• DATA FOR ANALYSIS:
»»
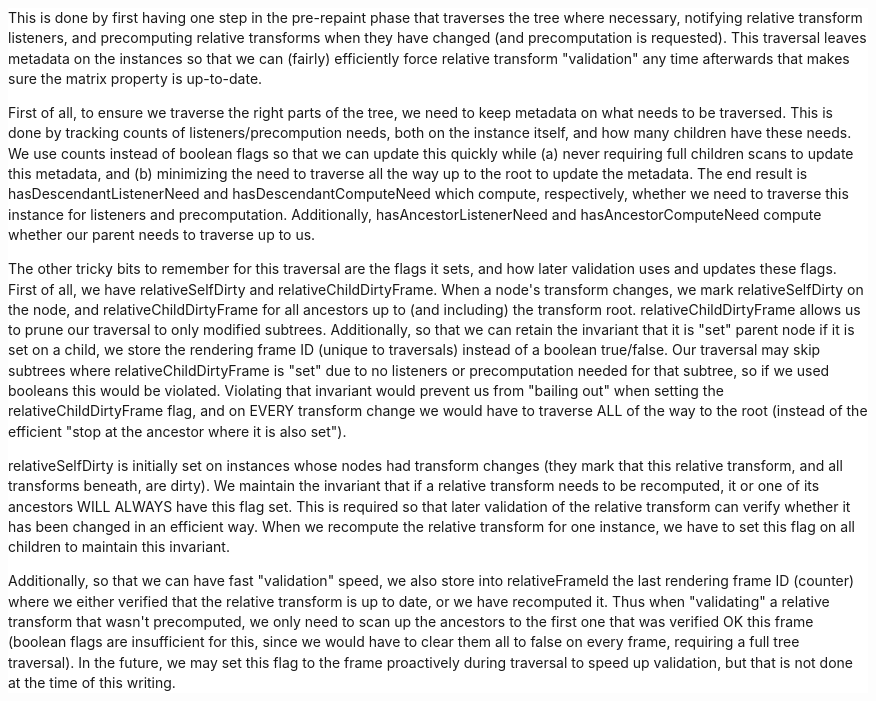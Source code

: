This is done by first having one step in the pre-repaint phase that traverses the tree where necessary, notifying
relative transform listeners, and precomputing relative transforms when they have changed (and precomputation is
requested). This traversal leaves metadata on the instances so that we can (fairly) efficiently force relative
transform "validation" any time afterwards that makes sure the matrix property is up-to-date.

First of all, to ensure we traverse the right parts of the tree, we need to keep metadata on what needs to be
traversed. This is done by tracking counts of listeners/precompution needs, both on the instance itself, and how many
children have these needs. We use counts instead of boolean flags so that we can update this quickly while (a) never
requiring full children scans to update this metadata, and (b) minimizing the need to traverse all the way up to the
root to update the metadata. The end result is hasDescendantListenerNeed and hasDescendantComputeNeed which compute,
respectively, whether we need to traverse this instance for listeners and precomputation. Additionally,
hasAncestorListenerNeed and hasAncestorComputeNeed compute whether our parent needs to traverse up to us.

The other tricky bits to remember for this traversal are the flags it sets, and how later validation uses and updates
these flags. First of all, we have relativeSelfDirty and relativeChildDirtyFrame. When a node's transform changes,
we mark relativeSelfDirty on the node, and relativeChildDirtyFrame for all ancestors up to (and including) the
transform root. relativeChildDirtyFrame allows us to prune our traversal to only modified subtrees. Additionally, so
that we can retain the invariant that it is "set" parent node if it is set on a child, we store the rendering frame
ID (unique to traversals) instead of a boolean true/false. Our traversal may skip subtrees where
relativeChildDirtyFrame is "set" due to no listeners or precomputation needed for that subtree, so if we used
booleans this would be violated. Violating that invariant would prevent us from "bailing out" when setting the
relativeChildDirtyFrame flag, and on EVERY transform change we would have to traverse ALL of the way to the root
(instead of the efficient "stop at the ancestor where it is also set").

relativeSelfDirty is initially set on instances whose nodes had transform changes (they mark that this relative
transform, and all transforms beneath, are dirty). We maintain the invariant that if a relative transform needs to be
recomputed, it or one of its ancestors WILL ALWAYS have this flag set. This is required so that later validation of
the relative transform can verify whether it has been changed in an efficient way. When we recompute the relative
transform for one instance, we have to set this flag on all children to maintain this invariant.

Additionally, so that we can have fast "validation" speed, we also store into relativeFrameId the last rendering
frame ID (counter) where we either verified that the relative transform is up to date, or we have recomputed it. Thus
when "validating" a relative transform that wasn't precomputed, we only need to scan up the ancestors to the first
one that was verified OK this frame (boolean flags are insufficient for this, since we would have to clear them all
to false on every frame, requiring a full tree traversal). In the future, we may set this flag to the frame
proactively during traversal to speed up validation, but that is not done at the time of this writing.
««
»»
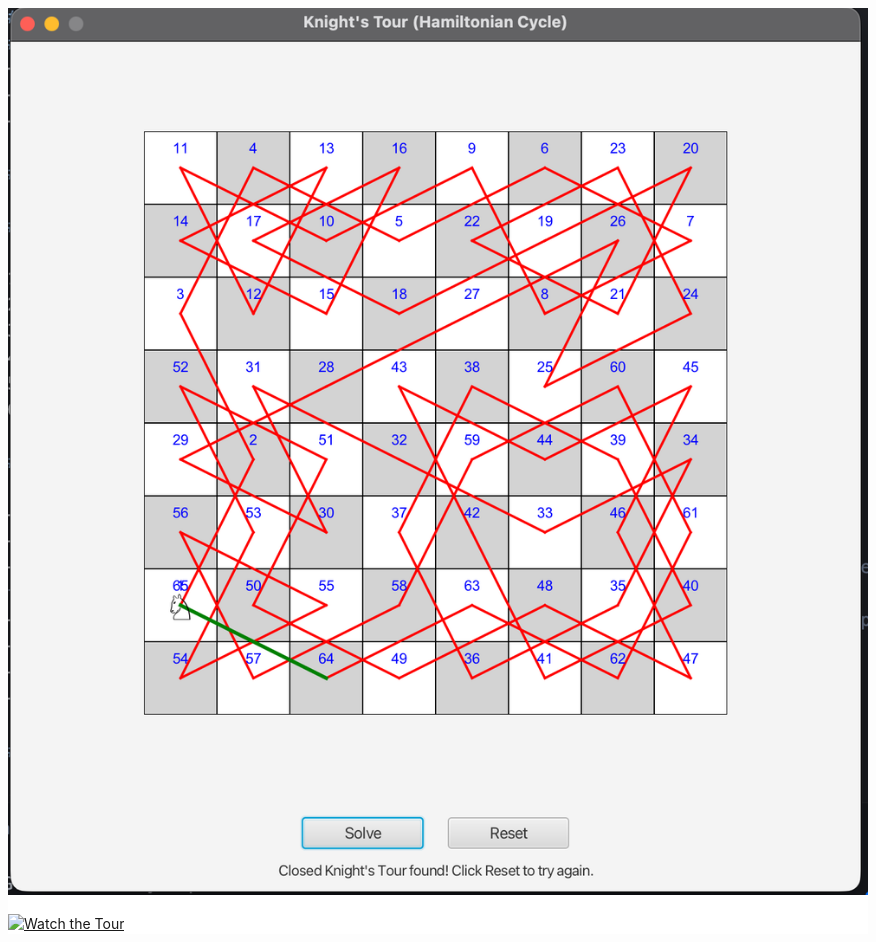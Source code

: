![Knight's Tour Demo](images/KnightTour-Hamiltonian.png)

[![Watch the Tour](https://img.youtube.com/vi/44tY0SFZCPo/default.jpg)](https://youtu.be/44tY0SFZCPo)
««
»»
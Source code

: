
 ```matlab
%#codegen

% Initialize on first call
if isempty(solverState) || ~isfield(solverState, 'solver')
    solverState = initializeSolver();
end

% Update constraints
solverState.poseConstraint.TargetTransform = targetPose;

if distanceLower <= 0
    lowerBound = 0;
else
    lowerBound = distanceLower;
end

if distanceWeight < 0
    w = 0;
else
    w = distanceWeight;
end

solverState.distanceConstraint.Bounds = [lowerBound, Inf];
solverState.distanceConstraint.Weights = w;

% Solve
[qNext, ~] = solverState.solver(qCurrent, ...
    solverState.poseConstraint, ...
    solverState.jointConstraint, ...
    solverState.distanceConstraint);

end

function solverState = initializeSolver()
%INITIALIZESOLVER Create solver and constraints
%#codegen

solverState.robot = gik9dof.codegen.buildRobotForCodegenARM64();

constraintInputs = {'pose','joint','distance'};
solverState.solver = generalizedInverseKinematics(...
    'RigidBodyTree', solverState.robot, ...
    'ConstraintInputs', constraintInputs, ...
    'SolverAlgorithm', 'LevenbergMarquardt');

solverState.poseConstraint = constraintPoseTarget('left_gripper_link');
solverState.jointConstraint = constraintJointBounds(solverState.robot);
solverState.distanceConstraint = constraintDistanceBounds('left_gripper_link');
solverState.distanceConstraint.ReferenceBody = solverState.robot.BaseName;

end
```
««
Output the lines above between the one holding "First of all, to" and the one holding "(instead of the", inclusive, with nothing before or after them.

First of all, to ensure we traverse the right parts of the tree, we need to keep metadata on what needs to be
traversed. This is done by tracking counts of listeners/precompution needs, both on the instance itself, and how many
children have these needs. We use counts instead of boolean flags so that we can update this quickly while (a) never
requiring full children scans to update this metadata, and (b) minimizing the need to traverse all the way up to the
root to update the metadata. The end result is hasDescendantListenerNeed and hasDescendantComputeNeed which compute,
respectively, whether we need to traverse this instance for listeners and precomputation. Additionally,
hasAncestorListenerNeed and hasAncestorComputeNeed compute whether our parent needs to traverse up to us.

The other tricky bits to remember for this traversal are the flags it sets, and how later validation uses and updates
these flags. First of all, we have relativeSelfDirty and relativeChildDirtyFrame. When a node's transform changes,
we mark relativeSelfDirty on the node, and relativeChildDirtyFrame for all ancestors up to (and including) the
transform root. relativeChildDirtyFrame allows us to prune our traversal to only modified subtrees. Additionally, so
that we can retain the invariant that it is "set" parent node if it is set on a child, we store the rendering frame
ID (unique to traversals) instead of a boolean true/false. Our traversal may skip subtrees where
relativeChildDirtyFrame is "set" due to no listeners or precomputation needed for that subtree, so if we used
booleans this would be violated. Violating that invariant would prevent us from "bailing out" when setting the
relativeChildDirtyFrame flag, and on EVERY transform change we would have to traverse ALL of the way to the root
(instead of the efficient "stop at the ancestor where it is also set").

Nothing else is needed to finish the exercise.